IN 1992, COLIN Duffy was profiled by Susan Orlean in Esquire magazine about his thoughts on wealth, consumer products, recycling and abortion, among other issues. Yet he was not a celebrity, or politician, or anyone famous. When ‘The American Male at Age 10’ came out, it was groundbreaking writing, a piece in a national publication about the likes and dislikes of an ordinary kid, written with the same focus of intensity and analysis as an interview with the President. Duffy liked Nintendo Game Boys, sour lollies called Crybabies, and building enormous spider webs in his backyard with fishing line. He had a wild imagination and dreamed of winning the lottery.

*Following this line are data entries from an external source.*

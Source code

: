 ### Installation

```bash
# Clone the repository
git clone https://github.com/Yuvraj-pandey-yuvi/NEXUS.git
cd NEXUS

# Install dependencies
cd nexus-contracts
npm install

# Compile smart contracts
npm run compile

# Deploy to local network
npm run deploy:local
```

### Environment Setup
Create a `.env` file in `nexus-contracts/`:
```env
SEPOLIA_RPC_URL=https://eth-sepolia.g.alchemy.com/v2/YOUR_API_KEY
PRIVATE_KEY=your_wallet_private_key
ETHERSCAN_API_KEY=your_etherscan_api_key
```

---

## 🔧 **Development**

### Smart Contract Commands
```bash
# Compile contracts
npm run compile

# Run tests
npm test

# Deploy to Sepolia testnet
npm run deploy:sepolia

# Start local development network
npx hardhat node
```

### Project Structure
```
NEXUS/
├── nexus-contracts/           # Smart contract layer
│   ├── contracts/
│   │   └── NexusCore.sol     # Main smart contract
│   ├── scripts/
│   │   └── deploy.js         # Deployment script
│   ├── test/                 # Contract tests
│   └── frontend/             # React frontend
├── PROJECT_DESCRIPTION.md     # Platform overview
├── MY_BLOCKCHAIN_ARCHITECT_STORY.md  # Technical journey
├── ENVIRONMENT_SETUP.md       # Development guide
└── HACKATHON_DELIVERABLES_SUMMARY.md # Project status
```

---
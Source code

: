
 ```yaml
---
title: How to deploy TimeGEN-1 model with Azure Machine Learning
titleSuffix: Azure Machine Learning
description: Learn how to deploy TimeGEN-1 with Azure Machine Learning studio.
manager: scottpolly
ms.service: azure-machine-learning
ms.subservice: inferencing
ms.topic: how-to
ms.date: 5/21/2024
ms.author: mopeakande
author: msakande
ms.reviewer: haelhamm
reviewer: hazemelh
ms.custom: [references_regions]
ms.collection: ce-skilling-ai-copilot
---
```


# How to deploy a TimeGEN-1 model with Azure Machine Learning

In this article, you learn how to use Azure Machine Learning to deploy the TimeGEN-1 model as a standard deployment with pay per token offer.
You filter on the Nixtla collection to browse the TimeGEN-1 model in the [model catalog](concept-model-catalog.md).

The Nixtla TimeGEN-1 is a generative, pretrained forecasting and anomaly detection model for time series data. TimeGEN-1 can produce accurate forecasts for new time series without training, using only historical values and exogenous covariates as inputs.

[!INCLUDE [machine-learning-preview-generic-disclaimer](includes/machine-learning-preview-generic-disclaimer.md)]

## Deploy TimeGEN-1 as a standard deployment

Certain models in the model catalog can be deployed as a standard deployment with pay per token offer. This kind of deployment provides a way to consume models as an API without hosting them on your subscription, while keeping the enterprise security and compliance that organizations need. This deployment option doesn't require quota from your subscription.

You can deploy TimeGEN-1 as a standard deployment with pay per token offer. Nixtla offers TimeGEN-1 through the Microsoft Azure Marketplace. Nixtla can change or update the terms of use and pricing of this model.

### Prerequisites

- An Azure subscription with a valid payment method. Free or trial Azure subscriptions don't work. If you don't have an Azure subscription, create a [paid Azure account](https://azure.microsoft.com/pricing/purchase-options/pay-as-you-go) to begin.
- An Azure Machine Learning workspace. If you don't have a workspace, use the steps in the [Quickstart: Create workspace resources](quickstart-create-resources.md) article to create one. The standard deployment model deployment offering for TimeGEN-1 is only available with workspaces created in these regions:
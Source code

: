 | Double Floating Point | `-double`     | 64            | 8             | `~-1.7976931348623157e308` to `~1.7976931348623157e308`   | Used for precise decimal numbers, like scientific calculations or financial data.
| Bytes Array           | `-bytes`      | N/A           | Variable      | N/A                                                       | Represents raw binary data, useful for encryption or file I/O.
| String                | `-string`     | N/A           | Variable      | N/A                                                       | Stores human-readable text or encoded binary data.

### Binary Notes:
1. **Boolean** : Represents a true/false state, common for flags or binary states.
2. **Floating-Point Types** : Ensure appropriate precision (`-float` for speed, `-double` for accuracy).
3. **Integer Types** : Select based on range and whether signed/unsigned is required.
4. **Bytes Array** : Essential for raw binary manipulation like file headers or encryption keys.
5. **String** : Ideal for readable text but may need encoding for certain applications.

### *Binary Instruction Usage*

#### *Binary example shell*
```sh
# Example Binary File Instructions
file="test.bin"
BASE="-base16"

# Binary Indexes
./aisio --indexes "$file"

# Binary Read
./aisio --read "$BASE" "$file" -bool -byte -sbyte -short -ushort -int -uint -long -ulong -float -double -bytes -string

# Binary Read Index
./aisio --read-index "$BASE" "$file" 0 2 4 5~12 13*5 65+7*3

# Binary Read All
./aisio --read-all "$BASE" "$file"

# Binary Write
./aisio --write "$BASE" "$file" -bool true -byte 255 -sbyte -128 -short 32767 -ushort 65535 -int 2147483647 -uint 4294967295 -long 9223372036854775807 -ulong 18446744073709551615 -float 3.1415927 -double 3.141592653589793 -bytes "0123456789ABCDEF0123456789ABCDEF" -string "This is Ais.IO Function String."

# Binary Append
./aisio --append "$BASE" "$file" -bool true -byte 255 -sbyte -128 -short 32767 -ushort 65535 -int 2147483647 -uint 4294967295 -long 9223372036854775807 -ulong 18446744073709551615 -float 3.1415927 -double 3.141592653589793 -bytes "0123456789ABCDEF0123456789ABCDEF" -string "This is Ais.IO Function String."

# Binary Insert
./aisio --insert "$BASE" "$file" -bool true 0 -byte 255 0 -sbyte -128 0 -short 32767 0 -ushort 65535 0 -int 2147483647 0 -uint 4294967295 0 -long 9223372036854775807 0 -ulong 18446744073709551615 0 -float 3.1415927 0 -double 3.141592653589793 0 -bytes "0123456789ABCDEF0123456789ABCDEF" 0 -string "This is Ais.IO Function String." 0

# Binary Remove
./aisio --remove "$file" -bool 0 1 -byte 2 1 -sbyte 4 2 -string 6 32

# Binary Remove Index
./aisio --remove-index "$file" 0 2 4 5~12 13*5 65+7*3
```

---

This profile might have seemed navel-gazing and indulgent, but the idea that a child should be taken as seriously as the adult he or she will become is not a new one in other cultures. Last year, Elizabeth Kolbert from the New Yorker reported on an anthropologist who spent several months with the Matsigenka tribe of the Peruvian Amazon. Carolina Izquierdo observed a girl, Yanira, who had asked to join another family on a five-day leaf gathering expedition down the Urubamba River. Although she had no clearly defined role in the group, Yanira found ways to make herself useful. She cleaned sleeping mats, helped stack the kapashi leaves; and fished, cleaned and boiled crustaceans which she served to the others. What was remarkable to both the anthropologist and the journalist was that Yanira was only six years old at the time. Izquierdo recalled that calm and self-possessed Yanira ‘asked for nothing’ during the trip. In contrast, Orlean reported Duffy’s opinions on everything ranging from the Eurythmics to AIDS.